The choice power plant that propelled the Maserati brothers to victory since their presence was known in 1914 has predominantly been the Twin-Cam, Twin Plug, straight 6-cylinder engine. A combination of torque, balance, power and lightness, it was a durable engine that was predominately the basis for much of their success. This engine found its way into the Grand-Prix winning 250F as well as road cars alike, such as the A6 Series, and of course Maserati’s first mass-produced sports car, the 3500GT. Unfortunately the quintessential Maserati power plant was not immortal. By 1963 the demand for power was ever pressing amongst the exotic/supercar manufacturers and an all-new twin-cam V8 would replace the 6-cyldiner, first debuting in the Quattroporte. Thus the last car to carry the fabled 6-cylinder, twin cam, twin plug race bred power plant was the Maserati Mistral. Penned by Frua, clothed in aluminum, and designed, as a GT car to be rivaled by only the best the Mistral was the end of an era for Maserati but a true masterpiece in many ways.
The example on offer, chassis # AM109296IGM was recently discovered out of long-term ownership in Long Island, NY. It appears that time has taken its toll on the exterior finish of the car, but inside it remains well preserved and worth saving. Unfortunately, there is no detailed historical information known about the car at this time. The key fob on the car suggests a Rascal Imported Automobile Service Corp. of Glen Head, NY serviced the car from time-to-time. By 1979 the car was indeed off the road and put into long-term storage. Through our inspection it has been determined that it is indeed a numbers-matching example and was likely Silver with a Red interior, from new. This Mistral still carries correct Carello headlights as well as its original Borrani wire wheels. Additionally, the odometer states 20,941 KM, which is assumed to be 120,941 KM as there is no supporting documentation to prove otherwise.

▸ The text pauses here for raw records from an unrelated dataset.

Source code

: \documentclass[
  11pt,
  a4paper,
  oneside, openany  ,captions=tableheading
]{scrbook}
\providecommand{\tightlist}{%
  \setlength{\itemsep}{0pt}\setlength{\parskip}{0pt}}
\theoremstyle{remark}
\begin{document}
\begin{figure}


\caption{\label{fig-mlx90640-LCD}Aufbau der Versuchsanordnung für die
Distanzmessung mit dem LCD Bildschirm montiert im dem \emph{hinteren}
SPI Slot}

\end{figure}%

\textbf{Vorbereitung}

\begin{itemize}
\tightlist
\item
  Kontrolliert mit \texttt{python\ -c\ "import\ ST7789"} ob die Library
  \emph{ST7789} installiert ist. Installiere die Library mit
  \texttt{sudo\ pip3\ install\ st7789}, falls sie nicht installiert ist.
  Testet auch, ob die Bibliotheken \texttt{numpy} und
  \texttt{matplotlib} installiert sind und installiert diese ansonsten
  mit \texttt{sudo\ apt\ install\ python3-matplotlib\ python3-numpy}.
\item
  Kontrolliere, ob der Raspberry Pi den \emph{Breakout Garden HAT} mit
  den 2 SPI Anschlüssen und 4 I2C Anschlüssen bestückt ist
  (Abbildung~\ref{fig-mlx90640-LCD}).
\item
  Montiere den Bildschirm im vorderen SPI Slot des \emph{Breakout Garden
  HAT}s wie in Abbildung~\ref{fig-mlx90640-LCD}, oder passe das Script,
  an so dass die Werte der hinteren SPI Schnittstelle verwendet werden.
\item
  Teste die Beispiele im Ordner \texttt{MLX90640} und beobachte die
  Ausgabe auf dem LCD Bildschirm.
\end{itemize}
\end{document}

Cosmetically, this car appears to have been painted twice. Once at the factory in a shade of silver and later it was painted black, over top of the silver. Otherwise the body is straight and appears to have never been hit beyond a minor issue on the nose, which appears to be a light bump, enough to slightly distort the metal. Otherwise the car has good gaps and fitment throughout and is an ideal candidate for restoration. The trim pieces, original chrome items etc… are all present but are all consistently weathered, but savable. The glass is all there and original but the windshield is obviously in need of replacement.
The interior is one of the more intriguing items about this Mistral. The interior is the original for certain and is in good enough of a condition that deems it worth saving. While the exterior and mechanicals will require restoration, the interior will be a highlight if preserved and presented as such. All of the cars knobs, pulls, chrome accents and trim pieces are present, as such this example is complete throughout and is 99% complete with nothing obvious missing. The photographs define the interior well and show-case the current condition.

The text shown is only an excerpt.